## INSTRUCTIONS TO FOLLOW
Which lines in the records below contain the word "could"? Copy each one out.
*** Opening DATA FOR ANALYSIS ***
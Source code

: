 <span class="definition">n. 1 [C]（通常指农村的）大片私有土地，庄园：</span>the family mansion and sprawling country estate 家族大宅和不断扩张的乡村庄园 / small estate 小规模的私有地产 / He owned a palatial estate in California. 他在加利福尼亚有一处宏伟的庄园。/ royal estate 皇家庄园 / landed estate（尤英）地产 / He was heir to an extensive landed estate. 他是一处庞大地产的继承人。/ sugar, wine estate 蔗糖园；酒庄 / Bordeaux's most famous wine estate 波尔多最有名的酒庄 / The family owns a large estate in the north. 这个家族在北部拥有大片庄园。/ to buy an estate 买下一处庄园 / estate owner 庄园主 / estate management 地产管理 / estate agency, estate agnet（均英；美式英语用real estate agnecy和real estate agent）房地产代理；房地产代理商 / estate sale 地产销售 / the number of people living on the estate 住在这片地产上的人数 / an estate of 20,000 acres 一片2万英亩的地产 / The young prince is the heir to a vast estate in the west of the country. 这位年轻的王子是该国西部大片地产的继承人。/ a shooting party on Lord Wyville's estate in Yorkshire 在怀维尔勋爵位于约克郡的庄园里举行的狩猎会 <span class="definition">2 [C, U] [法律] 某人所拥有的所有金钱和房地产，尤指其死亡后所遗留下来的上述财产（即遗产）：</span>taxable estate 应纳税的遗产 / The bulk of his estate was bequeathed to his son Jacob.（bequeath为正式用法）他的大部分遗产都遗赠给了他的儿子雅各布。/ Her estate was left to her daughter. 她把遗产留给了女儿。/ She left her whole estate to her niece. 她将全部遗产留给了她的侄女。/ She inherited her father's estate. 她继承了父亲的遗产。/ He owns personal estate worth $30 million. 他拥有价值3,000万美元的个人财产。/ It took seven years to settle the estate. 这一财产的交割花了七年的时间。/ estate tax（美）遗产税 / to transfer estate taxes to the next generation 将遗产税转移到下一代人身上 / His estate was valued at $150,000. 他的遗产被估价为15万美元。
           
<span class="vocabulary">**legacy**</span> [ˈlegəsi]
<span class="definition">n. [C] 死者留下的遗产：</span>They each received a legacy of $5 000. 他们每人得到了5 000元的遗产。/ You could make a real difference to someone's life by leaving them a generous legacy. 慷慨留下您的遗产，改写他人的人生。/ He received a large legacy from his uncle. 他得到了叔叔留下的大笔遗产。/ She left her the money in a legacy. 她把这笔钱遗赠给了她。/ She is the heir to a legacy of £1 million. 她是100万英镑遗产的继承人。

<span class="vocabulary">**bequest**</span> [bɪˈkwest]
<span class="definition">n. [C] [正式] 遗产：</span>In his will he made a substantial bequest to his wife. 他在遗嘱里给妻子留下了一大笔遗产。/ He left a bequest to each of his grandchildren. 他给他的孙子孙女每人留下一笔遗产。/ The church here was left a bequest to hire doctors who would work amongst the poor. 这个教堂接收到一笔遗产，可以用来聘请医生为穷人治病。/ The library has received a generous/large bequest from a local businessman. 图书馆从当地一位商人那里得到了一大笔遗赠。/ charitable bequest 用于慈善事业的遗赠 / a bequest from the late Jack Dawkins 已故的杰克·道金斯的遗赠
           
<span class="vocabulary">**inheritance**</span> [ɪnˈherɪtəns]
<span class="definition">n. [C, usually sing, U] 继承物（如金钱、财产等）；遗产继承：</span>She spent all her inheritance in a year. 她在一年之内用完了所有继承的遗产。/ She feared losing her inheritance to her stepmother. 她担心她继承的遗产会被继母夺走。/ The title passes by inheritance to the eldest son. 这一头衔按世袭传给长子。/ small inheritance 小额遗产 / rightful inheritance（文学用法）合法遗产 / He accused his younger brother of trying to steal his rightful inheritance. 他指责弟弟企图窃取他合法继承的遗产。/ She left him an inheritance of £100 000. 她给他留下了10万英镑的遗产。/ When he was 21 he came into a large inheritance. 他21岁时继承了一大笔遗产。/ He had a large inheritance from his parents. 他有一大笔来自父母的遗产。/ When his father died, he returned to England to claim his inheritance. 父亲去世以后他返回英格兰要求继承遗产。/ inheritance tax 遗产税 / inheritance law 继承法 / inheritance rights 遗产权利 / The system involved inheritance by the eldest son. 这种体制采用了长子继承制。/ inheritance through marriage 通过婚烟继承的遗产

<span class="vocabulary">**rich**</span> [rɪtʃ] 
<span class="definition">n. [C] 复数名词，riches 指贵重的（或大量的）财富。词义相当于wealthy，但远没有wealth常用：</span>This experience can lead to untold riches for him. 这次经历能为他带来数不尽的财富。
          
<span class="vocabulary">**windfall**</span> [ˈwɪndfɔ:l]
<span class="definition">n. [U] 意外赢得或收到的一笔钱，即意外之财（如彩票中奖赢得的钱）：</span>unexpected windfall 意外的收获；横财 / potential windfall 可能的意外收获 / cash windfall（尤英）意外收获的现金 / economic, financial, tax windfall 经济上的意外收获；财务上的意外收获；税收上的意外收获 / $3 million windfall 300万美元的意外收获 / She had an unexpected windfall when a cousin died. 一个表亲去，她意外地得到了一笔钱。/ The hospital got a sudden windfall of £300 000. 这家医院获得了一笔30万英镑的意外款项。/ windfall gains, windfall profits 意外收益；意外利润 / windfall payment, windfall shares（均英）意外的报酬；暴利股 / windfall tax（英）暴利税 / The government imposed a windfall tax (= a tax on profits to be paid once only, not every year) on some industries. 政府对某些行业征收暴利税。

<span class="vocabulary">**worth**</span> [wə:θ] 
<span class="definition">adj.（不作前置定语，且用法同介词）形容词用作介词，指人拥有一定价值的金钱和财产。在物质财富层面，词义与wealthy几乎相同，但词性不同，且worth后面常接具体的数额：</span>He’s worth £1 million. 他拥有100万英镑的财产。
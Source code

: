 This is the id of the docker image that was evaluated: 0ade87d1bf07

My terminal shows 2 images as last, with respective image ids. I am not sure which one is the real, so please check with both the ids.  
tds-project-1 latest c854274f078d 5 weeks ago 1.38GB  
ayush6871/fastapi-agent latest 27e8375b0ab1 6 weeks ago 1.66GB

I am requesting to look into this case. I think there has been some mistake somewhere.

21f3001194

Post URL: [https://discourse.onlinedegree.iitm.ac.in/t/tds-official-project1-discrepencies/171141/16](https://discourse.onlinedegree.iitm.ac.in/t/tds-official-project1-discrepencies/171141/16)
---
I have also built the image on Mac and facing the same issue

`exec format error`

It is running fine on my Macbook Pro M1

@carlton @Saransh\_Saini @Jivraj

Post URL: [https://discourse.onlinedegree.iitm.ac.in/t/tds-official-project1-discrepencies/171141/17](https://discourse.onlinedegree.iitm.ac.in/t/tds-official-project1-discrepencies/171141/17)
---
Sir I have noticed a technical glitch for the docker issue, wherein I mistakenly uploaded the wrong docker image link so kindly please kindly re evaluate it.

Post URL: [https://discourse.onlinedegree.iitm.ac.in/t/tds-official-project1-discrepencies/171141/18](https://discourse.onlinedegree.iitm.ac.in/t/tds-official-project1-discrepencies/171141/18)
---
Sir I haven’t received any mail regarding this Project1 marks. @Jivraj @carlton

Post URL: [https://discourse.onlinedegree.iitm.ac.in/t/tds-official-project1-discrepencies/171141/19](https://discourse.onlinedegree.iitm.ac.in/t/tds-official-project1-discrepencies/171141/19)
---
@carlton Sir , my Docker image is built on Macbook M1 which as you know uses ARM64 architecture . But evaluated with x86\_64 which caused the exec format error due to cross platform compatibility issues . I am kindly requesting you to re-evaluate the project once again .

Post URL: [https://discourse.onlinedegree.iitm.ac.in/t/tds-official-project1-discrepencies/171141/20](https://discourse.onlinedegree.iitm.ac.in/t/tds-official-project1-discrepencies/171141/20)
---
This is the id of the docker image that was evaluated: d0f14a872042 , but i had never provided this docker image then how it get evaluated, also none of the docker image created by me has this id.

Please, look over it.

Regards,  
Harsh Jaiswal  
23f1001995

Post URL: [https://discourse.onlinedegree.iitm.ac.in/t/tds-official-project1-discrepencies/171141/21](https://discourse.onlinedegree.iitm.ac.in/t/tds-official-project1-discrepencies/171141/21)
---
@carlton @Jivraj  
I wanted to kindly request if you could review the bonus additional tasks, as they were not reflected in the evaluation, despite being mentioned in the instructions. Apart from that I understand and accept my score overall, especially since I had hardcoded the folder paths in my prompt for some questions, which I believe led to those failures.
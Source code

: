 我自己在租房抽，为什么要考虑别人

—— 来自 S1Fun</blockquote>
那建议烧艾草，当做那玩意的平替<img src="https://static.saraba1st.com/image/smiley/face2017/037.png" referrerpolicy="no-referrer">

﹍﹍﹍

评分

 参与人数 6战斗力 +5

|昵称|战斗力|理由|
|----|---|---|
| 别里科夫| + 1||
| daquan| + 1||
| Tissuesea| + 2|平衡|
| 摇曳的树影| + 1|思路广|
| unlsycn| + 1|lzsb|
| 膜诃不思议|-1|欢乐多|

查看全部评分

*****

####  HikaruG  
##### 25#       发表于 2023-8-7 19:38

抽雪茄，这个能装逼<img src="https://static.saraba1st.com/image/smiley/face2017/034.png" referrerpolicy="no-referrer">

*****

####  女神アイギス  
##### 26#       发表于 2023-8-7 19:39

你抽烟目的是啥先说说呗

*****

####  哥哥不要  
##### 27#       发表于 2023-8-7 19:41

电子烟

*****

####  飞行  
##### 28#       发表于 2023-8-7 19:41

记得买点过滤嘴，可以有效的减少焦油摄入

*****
*** Closing DATA FOR ANALYSIS ***
## ANSWER SPACE
<span class="definition">n. [C] 死者留下的遗产：</span>They each received a legacy of $5 000. 他们每人得到了5 000元的遗产。/ You could make a real difference to someone's life by leaving them a generous legacy. 慷慨留下您的遗产，改写他人的人生。/ He received a large legacy from his uncle. 他得到了叔叔留下的大笔遗产。/ She left her the money in a legacy. 她把这笔钱遗赠给了她。/ She is the heir to a legacy of £1 million. 她是100万英镑遗产的继承人。
I wanted to kindly request if you could review the bonus additional tasks, as they were not reflected in the evaluation, despite being mentioned in the instructions. Apart from that I understand and accept my score overall, especially since I had hardcoded the folder paths in my prompt for some questions, which I believe led to those failures.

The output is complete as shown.